Is there any vectorized way of check string of column is substring in Pandas?-CodePudding

I have a series of pandas, and I want filter it by checking if strings in columns are substring of another string.

For example,

sentence = "hello world"
words = pd.Series(["hello", "wo", "d", "panda"])

And then,I want to get series (which is series of substring "hello world") as below.

filtered_words = pd.Series(["hello", "wo", "d"])

Maybe there are some ways like "apply", or something, but it doesn't look like vectorized things.

How can I make it?

CodePudding user response：

There is no vectorized way to do this, you'll need to loop.

Whether you're using apply or map this will do exactly the same and loop.
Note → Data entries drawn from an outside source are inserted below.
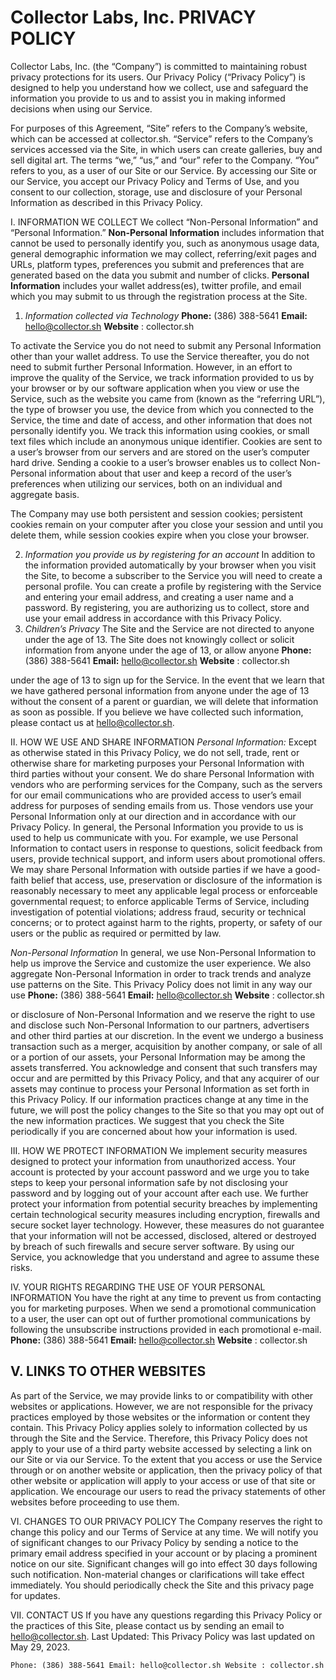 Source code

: # Collector Labs, Inc. PRIVACY POLICY

Collector Labs, Inc. (the “Company”) is committed to maintaining robust privacy protections
for its users. Our Privacy Policy (“Privacy Policy”) is designed to help you understand how
we collect, use and safeguard the information you provide to us and to assist you in making
informed decisions when using our Service.

For purposes of this Agreement, “Site” refers to the Company’s website, which can be
accessed at collector.sh.
“Service” refers to the Company’s services accessed via the Site, in which users can create
galleries, buy and sell digital art.
The terms “we,” “us,” and “our” refer to the Company.
“You” refers to you, as a user of our Site or our Service.
By accessing our Site or our Service, you accept our Privacy Policy and Terms of Use, and
you consent to our collection, storage, use and disclosure of your Personal Information as
described in this Privacy Policy.

I. INFORMATION WE COLLECT
We collect “Non-Personal Information” and “Personal Information.” **Non-Personal Information**
includes information that cannot be used to personally identify you, such as anonymous usage
data, general demographic information we may collect, referring/exit pages and URLs, platform
types, preferences you submit and preferences that are generated based on the data you
submit and number of clicks. **Personal Information** includes your wallet address(es), twitter
profile, and email which you may submit to us through the registration process at the Site.

1. _Information collected via Technology_
    **Phone:** (386) 388-5641 **Email:** hello@collector.sh **Website** : collector.sh


To activate the Service you do not need to submit any Personal Information other than your
wallet address. To use the Service thereafter, you do not need to submit further Personal
Information. However, in an effort to improve the quality of the Service, we track information
provided to us by your browser or by our software application when you view or use the
Service, such as the website you came from (known as the “referring URL”), the type of
browser you use, the device from which you connected to the Service, the time and date of
access, and other information that does not personally identify you. We track this
information using cookies, or small text files which include an anonymous unique identifier.
Cookies are sent to a user’s browser from our servers and are stored on the user’s
computer hard drive. Sending a cookie to a user’s browser enables us to collect Non-
Personal information about that user and keep a record of the user’s preferences when
utilizing our services, both on an individual and aggregate basis.

The Company may use both persistent and session cookies; persistent cookies remain on
your computer after you close your session and until you delete them, while session cookies
expire when you close your browser.

2. _Information you provide us by registering for an account_
In addition to the information provided automatically by your browser when you visit the
Site, to become a subscriber to the Service you will need to create a personal profile. You
can create a profile by registering with the Service and entering your email address, and
creating a user name and a password. By registering, you are authorizing us to collect,
store and use your email address in accordance with this Privacy Policy.
3. _Children’s Privacy_
The Site and the Service are not directed to anyone under the age of 13. The Site does not
knowingly collect or solicit information from anyone under the age of 13, or allow anyone
**Phone:** (386) 388-5641 **Email:** hello@collector.sh **Website** : collector.sh


under the age of 13 to sign up for the Service. In the event that we learn that we have
gathered personal information from anyone under the age of 13 without the consent of a
parent or guardian, we will delete that information as soon as possible. If you believe we
have collected such information, please contact us at hello@collector.sh.

II. HOW WE USE AND SHARE INFORMATION
_Personal Information:_
Except as otherwise stated in this Privacy Policy, we do not sell, trade, rent or otherwise
share for marketing purposes your Personal Information with third parties without your
consent. We do share Personal Information with vendors who are performing services for
the Company, such as the servers for our email communications who are provided access
to user’s email address for purposes of sending emails from us. Those vendors use your
Personal Information only at our direction and in accordance with our Privacy Policy.
In general, the Personal Information you provide to us is used to help us communicate with
you. For example, we use Personal Information to contact users in response to questions,
solicit feedback from users, provide technical support, and inform users about promotional
offers.
We may share Personal Information with outside parties if we have a good-faith belief that
access, use, preservation or disclosure of the information is reasonably necessary to meet
any applicable legal process or enforceable governmental request; to enforce applicable
Terms of Service, including investigation of potential violations; address fraud, security or
technical concerns; or to protect against harm to the rights, property, or safety of our users
or the public as required or permitted by law.

_Non-Personal Information_
In general, we use Non-Personal Information to help us improve the Service and customize
the user experience. We also aggregate Non-Personal Information in order to track trends
and analyze use patterns on the Site. This Privacy Policy does not limit in any way our use
**Phone:** (386) 388-5641 **Email:** hello@collector.sh **Website** : collector.sh


or disclosure of Non-Personal Information and we reserve the right to use and disclose such
Non-Personal Information to our partners, advertisers and other third parties at our
discretion.
In the event we undergo a business transaction such as a merger, acquisition by another
company, or sale of all or a portion of our assets, your Personal Information may be among
the assets transferred. You acknowledge and consent that such transfers may occur and
are permitted by this Privacy Policy, and that any acquirer of our assets may continue to
process your Personal Information as set forth in this Privacy Policy. If our information
practices change at any time in the future, we will post the policy changes to the Site so that
you may opt out of the new information practices. We suggest that you check the Site
periodically if you are concerned about how your information is used.

III. HOW WE PROTECT INFORMATION
We implement security measures designed to protect your information from unauthorized
access. Your account is protected by your account password and we urge you to take steps
to keep your personal information safe by not disclosing your password and by logging out
of your account after each use. We further protect your information from potential security
breaches by implementing certain technological security measures including encryption,
firewalls and secure socket layer technology. However, these measures do not guarantee
that your information will not be accessed, disclosed, altered or destroyed by breach of such
firewalls and secure server software. By using our Service, you acknowledge that you
understand and agree to assume these risks.

IV. YOUR RIGHTS REGARDING THE USE OF YOUR PERSONAL INFORMATION
You have the right at any time to prevent us from contacting you for marketing purposes.
When we send a promotional communication to a user, the user can opt out of further
promotional communications by following the unsubscribe instructions provided in each
promotional e-mail.
**Phone:** (386) 388-5641 **Email:** hello@collector.sh **Website** : collector.sh


## V. LINKS TO OTHER WEBSITES

As part of the Service, we may provide links to or compatibility with other websites or
applications. However, we are not responsible for the privacy practices employed by those
websites or the information or content they contain. This Privacy Policy applies solely to
information collected by us through the Site and the Service. Therefore, this Privacy Policy
does not apply to your use of a third party website accessed by selecting a link on our Site
or via our Service. To the extent that you access or use the Service through or on another
website or application, then the privacy policy of that other website or application will apply
to your access or use of that site or application. We encourage our users to read the privacy
statements of other websites before proceeding to use them.

VI. CHANGES TO OUR PRIVACY POLICY
The Company reserves the right to change this policy and our Terms of Service at any time.
We will notify you of significant changes to our Privacy Policy by sending a notice to the
primary email address specified in your account or by placing a prominent notice on our
site. Significant changes will go into effect 30 days following such notification. Non-material
changes or clarifications will take effect immediately. You should periodically check the Site
and this privacy page for updates.

VII. CONTACT US
If you have any questions regarding this Privacy Policy or the practices of this Site, please
contact us by sending an email to hello@collector.sh.
Last Updated: This Privacy Policy was last updated on May 29, 2023.

```
Phone: (386) 388-5641 Email: hello@collector.sh Website : collector.sh
```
A slightly faster way of to use a pure python list comprehension.

filtered_words = words[[x in sentence for x in words]]

Below is a timing on 400k rows

%%timeit
w.map(lambda x : x in sentence)
103 ms ± 7.97 ms per loop (mean ± std. dev. of 7 runs, 10 loops each)

%%timeit
w.apply(lambda x : x in sentence )
121 ms ± 20.3 ms per loop (mean ± std. dev. of 7 runs, 10 loops each)

%%timeit
[x in sentence for x in w]
85.8 ms ± 3.68 ms per loop (mean ± std. dev. of 7 runs, 10 loops each)

NB. apply is sometimes faster than map (or within the margin of error), but the pure python if always faster by ~15-25%

CodePudding user response：

Let us try

out = words[words.map(lambda x : x in sentence )]
0    hello
1       wo
2        d
dtype: object

CodePudding user response：

How about:

out = words[words.apply(lambda x: x in sentence)]

But list comprehension is still pretty fast:

out = [w for w in words if w in sentence]

CodePudding user response：

You could use list comprehension

filtered_words = pd.Series([word for word in words if word in sentence])

Or as you say, you could use apply

word_mask = words.apply(lambda word: word in sentence)
found_words = word_mask*words
filtered_words = found_words[found_words.astype(bool)]